- **WORK REQUIRED**
From the entries below, retype only the lines from the one with "applied to the" through the one with "- Kubernetes built-in", exactly as written.

- **INFORMATION GIVEN**
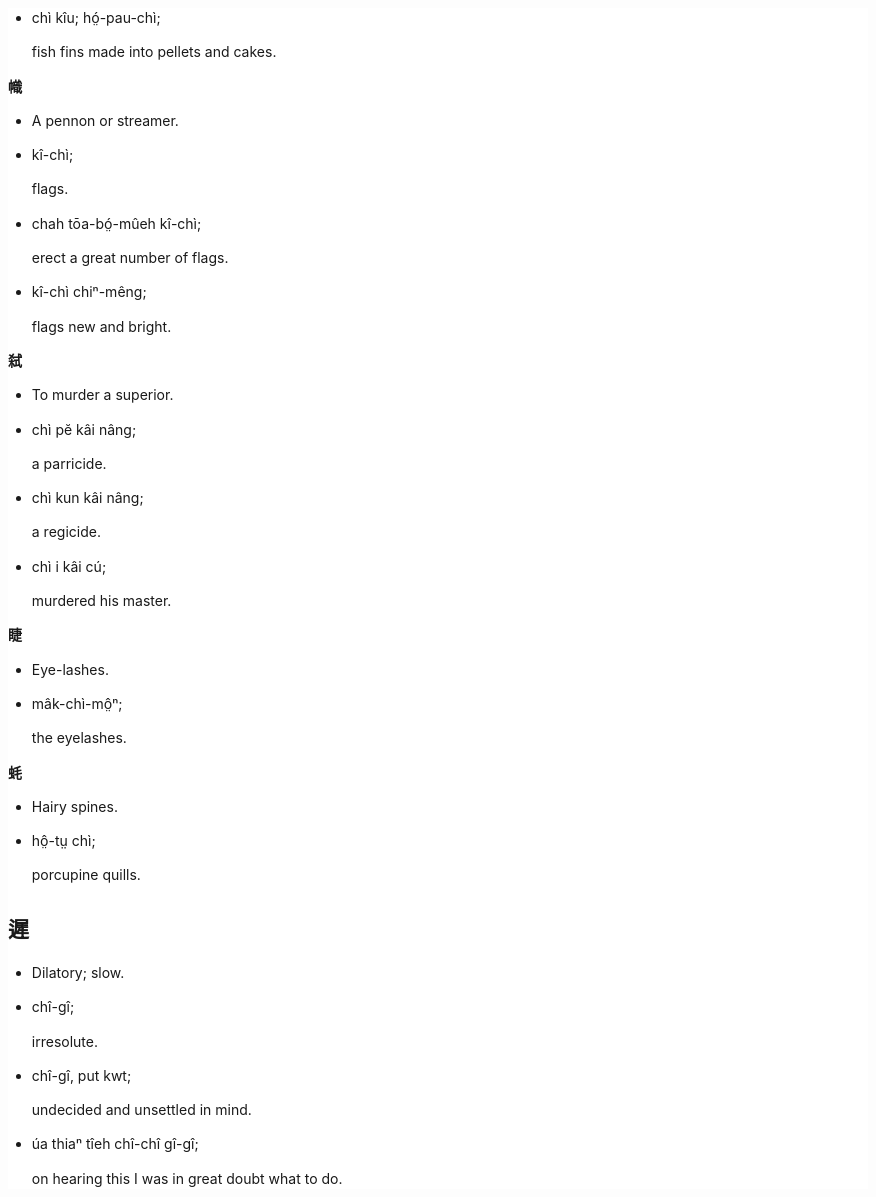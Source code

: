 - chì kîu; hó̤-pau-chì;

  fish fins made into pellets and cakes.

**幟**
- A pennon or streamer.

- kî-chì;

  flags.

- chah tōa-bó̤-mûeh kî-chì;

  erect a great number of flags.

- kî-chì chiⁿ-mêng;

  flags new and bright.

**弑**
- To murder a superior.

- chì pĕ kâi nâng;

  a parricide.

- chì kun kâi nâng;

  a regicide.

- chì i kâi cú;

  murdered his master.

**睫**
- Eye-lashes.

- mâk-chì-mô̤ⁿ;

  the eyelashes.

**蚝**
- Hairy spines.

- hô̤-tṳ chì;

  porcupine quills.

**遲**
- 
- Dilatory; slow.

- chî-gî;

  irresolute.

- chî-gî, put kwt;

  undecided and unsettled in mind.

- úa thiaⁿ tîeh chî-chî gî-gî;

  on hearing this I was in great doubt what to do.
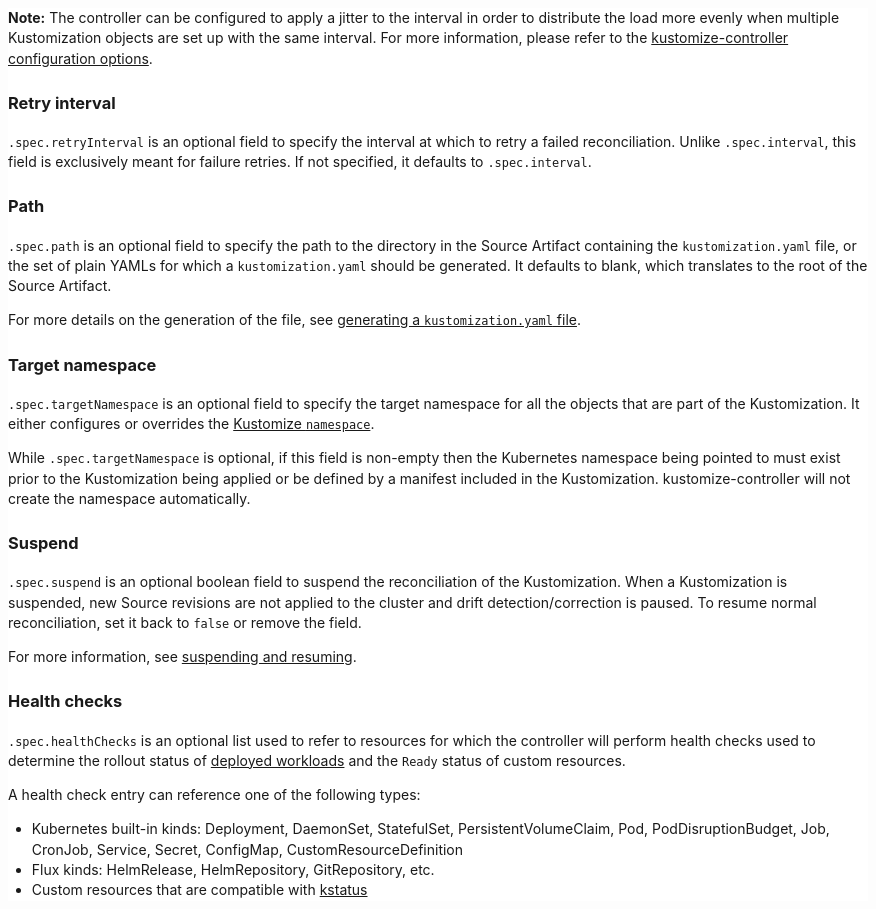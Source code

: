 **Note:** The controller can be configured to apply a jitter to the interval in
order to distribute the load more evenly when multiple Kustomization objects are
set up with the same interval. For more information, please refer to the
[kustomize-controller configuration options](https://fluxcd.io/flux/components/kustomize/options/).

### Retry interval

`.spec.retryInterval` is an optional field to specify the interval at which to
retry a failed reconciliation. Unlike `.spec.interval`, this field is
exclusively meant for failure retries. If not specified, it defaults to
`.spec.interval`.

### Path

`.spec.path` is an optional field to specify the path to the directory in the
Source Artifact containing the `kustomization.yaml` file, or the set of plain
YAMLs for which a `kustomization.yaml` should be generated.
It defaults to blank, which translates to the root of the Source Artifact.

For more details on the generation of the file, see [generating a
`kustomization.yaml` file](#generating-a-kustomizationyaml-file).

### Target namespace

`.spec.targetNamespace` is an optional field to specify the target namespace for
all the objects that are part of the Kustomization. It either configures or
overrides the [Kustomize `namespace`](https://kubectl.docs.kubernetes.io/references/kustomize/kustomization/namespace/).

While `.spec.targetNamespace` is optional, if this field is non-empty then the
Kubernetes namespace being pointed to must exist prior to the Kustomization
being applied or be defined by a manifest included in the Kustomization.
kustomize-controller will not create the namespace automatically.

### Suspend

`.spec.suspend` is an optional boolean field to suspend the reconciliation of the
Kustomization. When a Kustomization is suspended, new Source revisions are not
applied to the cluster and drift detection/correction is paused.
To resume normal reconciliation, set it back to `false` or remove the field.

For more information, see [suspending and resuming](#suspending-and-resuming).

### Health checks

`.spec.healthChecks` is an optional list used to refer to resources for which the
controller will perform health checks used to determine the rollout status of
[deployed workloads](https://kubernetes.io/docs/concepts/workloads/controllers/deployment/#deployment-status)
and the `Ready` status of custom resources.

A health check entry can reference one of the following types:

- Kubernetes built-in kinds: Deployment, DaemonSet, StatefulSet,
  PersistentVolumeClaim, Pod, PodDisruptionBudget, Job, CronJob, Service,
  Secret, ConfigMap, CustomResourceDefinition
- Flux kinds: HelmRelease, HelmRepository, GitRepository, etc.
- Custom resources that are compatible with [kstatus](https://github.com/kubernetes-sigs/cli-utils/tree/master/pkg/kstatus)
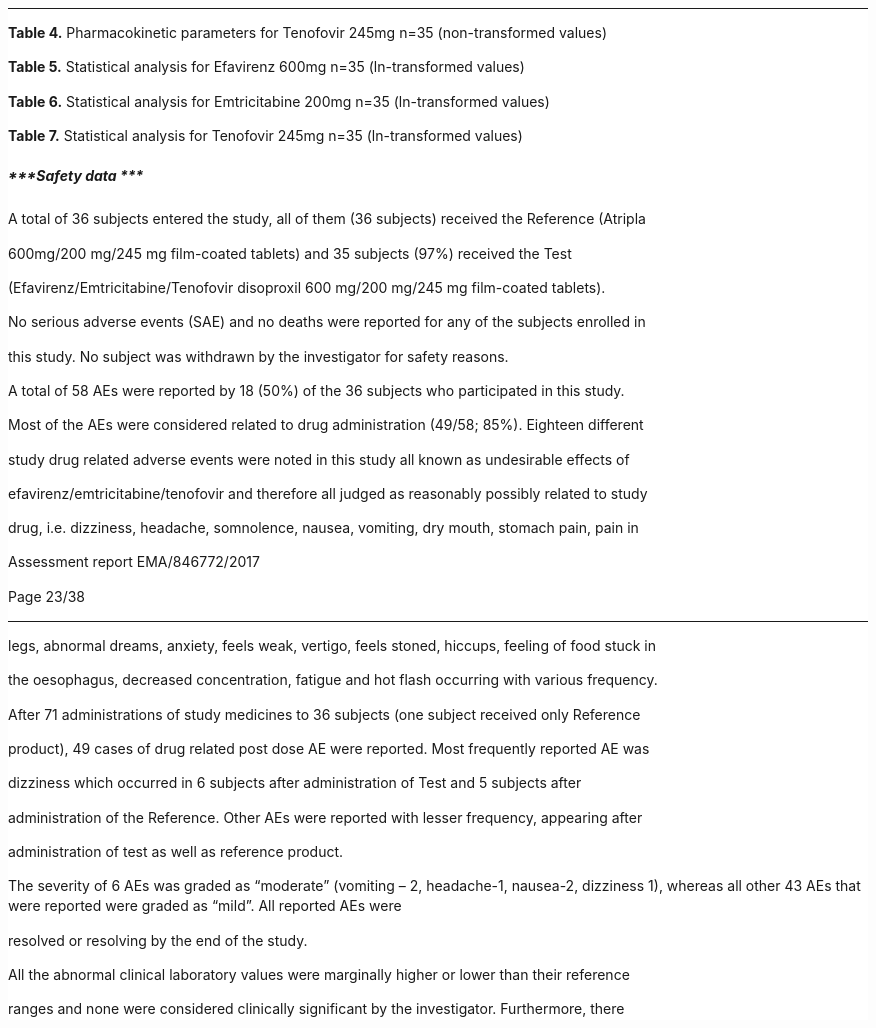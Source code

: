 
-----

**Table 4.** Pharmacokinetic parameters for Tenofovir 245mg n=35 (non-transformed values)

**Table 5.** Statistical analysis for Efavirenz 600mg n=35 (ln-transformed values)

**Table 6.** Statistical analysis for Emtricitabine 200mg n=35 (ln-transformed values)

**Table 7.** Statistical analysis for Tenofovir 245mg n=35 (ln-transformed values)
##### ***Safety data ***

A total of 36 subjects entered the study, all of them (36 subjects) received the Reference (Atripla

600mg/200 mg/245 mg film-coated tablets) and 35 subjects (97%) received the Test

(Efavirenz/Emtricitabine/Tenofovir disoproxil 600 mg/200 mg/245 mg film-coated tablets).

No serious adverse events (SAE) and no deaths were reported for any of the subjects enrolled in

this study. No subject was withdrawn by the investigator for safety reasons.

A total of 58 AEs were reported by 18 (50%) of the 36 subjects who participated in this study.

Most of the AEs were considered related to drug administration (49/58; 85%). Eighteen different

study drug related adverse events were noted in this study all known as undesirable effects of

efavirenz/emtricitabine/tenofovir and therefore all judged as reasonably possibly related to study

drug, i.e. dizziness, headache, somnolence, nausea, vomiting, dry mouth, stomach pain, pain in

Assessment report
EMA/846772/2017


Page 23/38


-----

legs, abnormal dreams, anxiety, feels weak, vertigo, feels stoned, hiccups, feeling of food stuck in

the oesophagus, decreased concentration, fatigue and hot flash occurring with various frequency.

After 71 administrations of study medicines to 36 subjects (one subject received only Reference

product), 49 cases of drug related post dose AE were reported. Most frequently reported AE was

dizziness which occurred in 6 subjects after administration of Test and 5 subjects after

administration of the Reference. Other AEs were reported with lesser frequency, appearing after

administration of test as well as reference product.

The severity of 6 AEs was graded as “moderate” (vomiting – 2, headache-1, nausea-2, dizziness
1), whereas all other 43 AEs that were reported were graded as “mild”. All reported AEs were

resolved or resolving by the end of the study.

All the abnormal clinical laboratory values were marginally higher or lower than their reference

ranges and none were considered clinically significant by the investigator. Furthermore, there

- **TASK OUTPUT**
applied to the cluster and drift detection/correction is paused.
To resume normal reconciliation, set it back to `false` or remove the field.

For more information, see [suspending and resuming](#suspending-and-resuming).

### Health checks

`.spec.healthChecks` is an optional list used to refer to resources for which the
controller will perform health checks used to determine the rollout status of
[deployed workloads](https://kubernetes.io/docs/concepts/workloads/controllers/deployment/#deployment-status)
and the `Ready` status of custom resources.

A health check entry can reference one of the following types:

- Kubernetes built-in kinds: Deployment, DaemonSet, StatefulSet,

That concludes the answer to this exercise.